### Your objective
Search the listing below for the word "letters" and return each line that contains it.

Task material section start

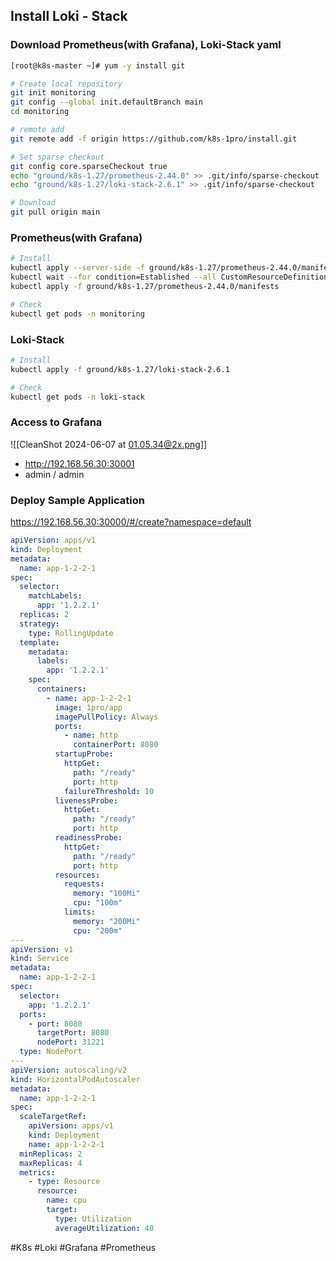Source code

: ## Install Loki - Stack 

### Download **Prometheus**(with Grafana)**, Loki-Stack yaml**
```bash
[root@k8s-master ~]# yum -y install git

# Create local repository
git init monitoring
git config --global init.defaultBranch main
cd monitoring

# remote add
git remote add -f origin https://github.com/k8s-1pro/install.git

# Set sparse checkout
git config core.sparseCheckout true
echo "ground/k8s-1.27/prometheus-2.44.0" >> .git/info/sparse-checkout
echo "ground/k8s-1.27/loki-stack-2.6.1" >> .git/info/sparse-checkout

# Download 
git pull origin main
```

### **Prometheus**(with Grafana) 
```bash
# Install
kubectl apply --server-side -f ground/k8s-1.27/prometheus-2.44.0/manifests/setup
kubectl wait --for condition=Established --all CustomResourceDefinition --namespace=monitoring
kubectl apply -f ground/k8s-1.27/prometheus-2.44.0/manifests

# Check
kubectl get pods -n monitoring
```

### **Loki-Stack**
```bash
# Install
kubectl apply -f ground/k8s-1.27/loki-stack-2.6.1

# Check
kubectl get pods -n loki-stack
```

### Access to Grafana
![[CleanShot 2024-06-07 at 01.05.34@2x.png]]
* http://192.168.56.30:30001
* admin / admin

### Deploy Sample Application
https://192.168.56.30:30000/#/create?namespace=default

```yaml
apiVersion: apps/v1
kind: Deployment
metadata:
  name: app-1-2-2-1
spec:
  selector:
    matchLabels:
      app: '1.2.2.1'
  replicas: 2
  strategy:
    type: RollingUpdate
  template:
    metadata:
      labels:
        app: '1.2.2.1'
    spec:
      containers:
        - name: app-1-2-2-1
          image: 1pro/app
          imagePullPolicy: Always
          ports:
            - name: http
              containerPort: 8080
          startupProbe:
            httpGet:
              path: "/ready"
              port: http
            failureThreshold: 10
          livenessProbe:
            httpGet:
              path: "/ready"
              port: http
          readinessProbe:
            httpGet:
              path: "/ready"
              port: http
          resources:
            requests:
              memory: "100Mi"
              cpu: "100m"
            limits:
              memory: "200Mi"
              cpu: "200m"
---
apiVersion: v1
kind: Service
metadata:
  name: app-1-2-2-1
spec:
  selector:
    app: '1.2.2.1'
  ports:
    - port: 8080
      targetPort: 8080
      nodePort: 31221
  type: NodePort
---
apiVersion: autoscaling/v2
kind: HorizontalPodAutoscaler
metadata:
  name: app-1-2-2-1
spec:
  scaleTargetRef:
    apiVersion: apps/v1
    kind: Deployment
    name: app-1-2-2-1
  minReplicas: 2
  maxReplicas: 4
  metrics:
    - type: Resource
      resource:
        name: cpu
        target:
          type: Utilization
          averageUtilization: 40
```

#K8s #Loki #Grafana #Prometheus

Task material section end
Task material section start

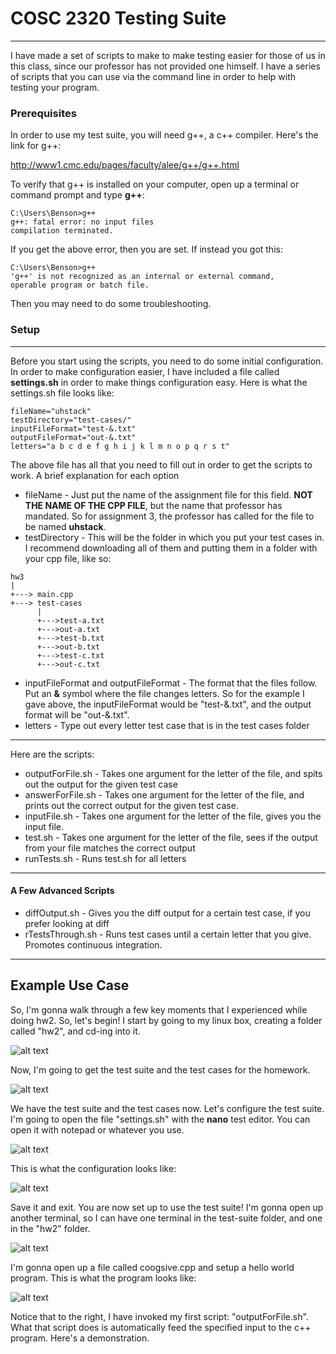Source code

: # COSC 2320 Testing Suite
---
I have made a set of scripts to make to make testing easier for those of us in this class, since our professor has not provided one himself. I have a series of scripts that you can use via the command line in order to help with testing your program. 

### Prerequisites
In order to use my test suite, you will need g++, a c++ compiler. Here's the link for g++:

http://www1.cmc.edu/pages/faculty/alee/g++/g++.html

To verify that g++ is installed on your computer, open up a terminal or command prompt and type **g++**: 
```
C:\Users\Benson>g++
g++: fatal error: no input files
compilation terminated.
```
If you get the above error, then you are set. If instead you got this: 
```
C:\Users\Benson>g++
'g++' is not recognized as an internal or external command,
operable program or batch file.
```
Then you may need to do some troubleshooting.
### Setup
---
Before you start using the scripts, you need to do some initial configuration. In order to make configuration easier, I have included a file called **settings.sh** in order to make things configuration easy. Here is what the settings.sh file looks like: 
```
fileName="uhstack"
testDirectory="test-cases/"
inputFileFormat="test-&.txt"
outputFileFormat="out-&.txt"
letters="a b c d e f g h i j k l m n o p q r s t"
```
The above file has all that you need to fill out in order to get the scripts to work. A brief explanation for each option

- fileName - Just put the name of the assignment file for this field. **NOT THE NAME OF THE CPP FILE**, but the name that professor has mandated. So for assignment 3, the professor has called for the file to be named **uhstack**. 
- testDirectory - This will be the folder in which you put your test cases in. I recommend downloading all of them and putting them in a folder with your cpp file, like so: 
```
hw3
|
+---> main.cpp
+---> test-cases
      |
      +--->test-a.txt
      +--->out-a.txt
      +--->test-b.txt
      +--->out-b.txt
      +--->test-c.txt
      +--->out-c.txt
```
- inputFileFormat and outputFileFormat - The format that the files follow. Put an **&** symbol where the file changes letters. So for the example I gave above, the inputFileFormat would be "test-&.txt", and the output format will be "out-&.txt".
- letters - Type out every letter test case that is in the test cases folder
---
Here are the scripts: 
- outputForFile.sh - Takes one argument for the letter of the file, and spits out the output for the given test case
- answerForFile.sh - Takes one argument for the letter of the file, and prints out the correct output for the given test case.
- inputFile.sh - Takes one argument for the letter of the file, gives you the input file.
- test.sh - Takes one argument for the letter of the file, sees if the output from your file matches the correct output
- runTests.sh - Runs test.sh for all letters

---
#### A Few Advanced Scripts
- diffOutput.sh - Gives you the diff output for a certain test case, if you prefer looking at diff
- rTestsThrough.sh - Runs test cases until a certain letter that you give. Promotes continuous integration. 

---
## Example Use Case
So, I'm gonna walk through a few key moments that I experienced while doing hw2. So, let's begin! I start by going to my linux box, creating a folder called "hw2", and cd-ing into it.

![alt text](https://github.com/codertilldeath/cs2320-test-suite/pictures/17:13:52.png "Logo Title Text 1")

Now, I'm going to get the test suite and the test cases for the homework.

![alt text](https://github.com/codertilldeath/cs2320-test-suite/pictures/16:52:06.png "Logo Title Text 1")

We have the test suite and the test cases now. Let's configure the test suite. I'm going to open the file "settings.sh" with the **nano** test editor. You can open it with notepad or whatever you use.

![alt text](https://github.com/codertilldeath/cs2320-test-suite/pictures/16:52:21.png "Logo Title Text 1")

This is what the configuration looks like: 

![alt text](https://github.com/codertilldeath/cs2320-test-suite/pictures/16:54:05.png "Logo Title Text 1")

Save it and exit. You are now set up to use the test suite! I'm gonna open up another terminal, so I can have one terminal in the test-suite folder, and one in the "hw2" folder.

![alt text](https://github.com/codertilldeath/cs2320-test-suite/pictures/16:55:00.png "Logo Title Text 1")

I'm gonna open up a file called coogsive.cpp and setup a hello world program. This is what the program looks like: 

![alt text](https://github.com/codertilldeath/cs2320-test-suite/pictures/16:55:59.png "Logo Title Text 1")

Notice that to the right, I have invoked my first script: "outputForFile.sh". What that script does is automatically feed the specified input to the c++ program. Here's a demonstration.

Task material section end
Task material section start

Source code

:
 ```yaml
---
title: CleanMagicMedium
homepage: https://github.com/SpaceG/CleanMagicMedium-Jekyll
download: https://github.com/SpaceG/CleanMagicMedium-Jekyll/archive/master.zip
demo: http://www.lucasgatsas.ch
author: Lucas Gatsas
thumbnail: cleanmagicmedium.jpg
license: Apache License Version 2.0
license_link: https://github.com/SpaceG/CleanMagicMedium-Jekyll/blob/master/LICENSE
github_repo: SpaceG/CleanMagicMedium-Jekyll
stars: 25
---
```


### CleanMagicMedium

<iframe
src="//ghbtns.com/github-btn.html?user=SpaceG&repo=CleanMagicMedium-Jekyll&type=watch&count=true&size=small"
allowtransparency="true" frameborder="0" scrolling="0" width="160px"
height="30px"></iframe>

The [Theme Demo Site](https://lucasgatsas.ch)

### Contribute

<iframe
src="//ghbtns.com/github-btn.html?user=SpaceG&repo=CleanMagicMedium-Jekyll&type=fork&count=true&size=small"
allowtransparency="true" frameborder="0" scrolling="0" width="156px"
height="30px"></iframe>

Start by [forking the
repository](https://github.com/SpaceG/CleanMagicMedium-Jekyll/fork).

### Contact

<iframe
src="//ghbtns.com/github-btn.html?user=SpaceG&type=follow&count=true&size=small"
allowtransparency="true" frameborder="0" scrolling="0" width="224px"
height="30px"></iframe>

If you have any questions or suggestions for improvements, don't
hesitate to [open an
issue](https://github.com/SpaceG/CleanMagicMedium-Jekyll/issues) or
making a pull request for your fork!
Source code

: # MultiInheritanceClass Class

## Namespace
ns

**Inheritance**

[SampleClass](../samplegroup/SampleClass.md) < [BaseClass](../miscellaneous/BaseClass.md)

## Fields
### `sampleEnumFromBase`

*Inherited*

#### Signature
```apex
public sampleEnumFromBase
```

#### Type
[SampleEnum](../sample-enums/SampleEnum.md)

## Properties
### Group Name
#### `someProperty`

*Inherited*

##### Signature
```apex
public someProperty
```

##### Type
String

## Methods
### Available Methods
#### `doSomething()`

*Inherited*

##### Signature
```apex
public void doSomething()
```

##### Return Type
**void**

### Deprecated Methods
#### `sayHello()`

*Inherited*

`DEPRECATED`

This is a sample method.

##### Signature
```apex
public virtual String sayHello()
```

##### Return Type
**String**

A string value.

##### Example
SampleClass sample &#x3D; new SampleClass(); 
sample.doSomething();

Task material section end

### Answer space
letters="a b c d e f g h i j k l m n o p q r s t"
- inputFileFormat and outputFileFormat - The format that the files follow. Put an **&** symbol where the file changes letters. So for the example I gave above, the inputFileFormat would be "test-&.txt", and the output format will be "out-&.txt".
- letters - Type out every letter test case that is in the test cases folder
- runTests.sh - Runs test.sh for all letters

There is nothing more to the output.